The subject of text variation has always occupied Arabic and Islamic Studies, not least due to the enormous disparities in the various transmitted messages, in cases when one had not expected such discrepancies considering the consistency of the topic and the main authority on the matter. After almost 150 years of debate, this phenomenon could be explained by the fact that we have to distinguish between the books and papers produced for the purpose of publication, on the one hand, and the memory-serving notes and records (of often newly-compiled lecture materials) on the other.

This sub-project in Arabic and Islamic Studies will focus on text variation in completely transmitted works, and it must be pointed out that the research being carried out in this field is still in its infancy. Correction and collation techniques have only been mentioned sporadically in the literature. Substantial progress was made with Gacek's paper of 2007, "Taxonomy of scribal errors and corrections in Arabic manuscripts", in which he states: "Unfortunately, there exists as yet no systematic study of scribal errors and corrections in Arabic manuscripts, while the information on this subject is scanty and dispersed throughout various works dating from the manuscript age to the contemporary era." He refers to his essay as a "preliminary survey", so one objective of this sub-project will be to build on Gacek's findings for a selected, frequently copied text genre without being restricted to the location and time of the copies.
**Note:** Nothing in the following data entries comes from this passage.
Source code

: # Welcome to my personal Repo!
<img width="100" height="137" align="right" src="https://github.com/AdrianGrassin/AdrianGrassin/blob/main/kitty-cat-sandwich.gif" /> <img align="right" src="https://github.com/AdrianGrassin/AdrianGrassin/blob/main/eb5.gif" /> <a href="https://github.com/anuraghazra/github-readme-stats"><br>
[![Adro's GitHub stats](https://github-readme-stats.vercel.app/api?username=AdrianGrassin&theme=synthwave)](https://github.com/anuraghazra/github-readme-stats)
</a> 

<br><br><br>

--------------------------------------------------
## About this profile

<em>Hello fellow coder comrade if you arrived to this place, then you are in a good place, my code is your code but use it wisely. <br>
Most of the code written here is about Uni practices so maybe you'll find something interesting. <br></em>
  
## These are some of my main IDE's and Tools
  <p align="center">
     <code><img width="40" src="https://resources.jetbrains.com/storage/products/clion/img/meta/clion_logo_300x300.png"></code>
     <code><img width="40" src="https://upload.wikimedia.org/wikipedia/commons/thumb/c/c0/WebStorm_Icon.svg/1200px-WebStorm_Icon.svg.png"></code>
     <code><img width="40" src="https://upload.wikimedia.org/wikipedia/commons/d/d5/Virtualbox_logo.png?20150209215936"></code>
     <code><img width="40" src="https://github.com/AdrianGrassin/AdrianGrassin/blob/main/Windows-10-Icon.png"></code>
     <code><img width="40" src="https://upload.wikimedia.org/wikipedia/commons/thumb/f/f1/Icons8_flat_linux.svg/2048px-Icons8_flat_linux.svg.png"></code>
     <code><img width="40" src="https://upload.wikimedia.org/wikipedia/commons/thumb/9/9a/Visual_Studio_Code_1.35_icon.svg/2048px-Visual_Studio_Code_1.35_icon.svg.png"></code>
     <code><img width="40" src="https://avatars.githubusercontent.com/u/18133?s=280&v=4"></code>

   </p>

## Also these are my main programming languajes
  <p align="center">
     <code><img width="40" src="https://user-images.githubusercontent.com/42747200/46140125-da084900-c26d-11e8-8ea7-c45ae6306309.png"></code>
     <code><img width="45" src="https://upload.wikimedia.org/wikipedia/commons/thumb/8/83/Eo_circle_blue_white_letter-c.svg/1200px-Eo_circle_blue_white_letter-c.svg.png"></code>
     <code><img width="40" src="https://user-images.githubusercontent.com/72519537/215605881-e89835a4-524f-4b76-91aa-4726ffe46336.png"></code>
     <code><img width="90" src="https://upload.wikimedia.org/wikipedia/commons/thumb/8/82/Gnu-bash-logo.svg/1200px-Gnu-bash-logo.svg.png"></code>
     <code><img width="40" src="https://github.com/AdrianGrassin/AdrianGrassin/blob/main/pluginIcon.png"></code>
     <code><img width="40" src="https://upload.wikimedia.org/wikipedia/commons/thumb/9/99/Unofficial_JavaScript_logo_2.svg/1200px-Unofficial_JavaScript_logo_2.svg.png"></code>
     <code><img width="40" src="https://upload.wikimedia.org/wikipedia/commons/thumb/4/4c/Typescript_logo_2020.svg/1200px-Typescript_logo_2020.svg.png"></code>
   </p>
The beneficiaries will be future editors and users of critical editions and manuscripts, who already have a good grasp of the texts' contents but still have to familiarise themselves with the possible scale of variation and the methods used to correct it when working with the manuscript medium. Moving beyond this practice-orientated aim, a section of the Arabic scripts will be systematically studied to work out what degree of text stability, on the one hand, and of change of the most varied nature, on the other, was made possible by the medium (and this may also include oral transmissions).

This should be achieved using copies of a single genre, Arabic didactic and model poems of a comparatively limited length. These copies will be studied in terms of the extent and causes of their text variation, as well as any recognisable means in the manuscripts to control variation. The specific character of these texts - which could be seen as short versified bundles of knowledge intended for wider circles - ensured extensive copying, thereby leading to an increased "frequency of mutation". A corpus of didactic and model poems has been created, comprising the following texts:

  • Ibn Zuraiq (st. um 1029 n. Chr.): al-Qaṣīda al-andalusīya (Model for expression),
  • aš-Šāṭibī (st. 1194): ‘Aqīlat atrāb al-qaṣā’id (Orthography of the Koran),
  • al-Ūšī (st. nach 1173): Bad’ al-amālī (Unity of God),
  • Ibn al-Wardī (st. 1349): Waṣīya li-waladihī (Calling to a holy life),
  • Ibn al-Ǧazarī (st. 1429): al-Muqaddima ... fī t-taǧwīd (Koran reading),
  • al-Laqānī (st. 1631): Ǧauharat at-tauḥīd (Profession of faith).

In order to examine how far both the comparatively late appearance of these poems and the scholar's status favoured or reduced the occurrence of variation, another poem has been added which has been ascribed (quite incorrectly) to a great and early religious authority:

  • Pseudo-‘Alī Ibn Abī Ṭālib: ad-Da‘wa al-ǧulǧulūtīya (Prayers with magical names of God).

As a control group, a piece of prose has been added for methodical reasons (see above):

  • as-Sanūsī (st. 1490): al-‘Aqīda aṣ-ṣuġrā (Profession of faith).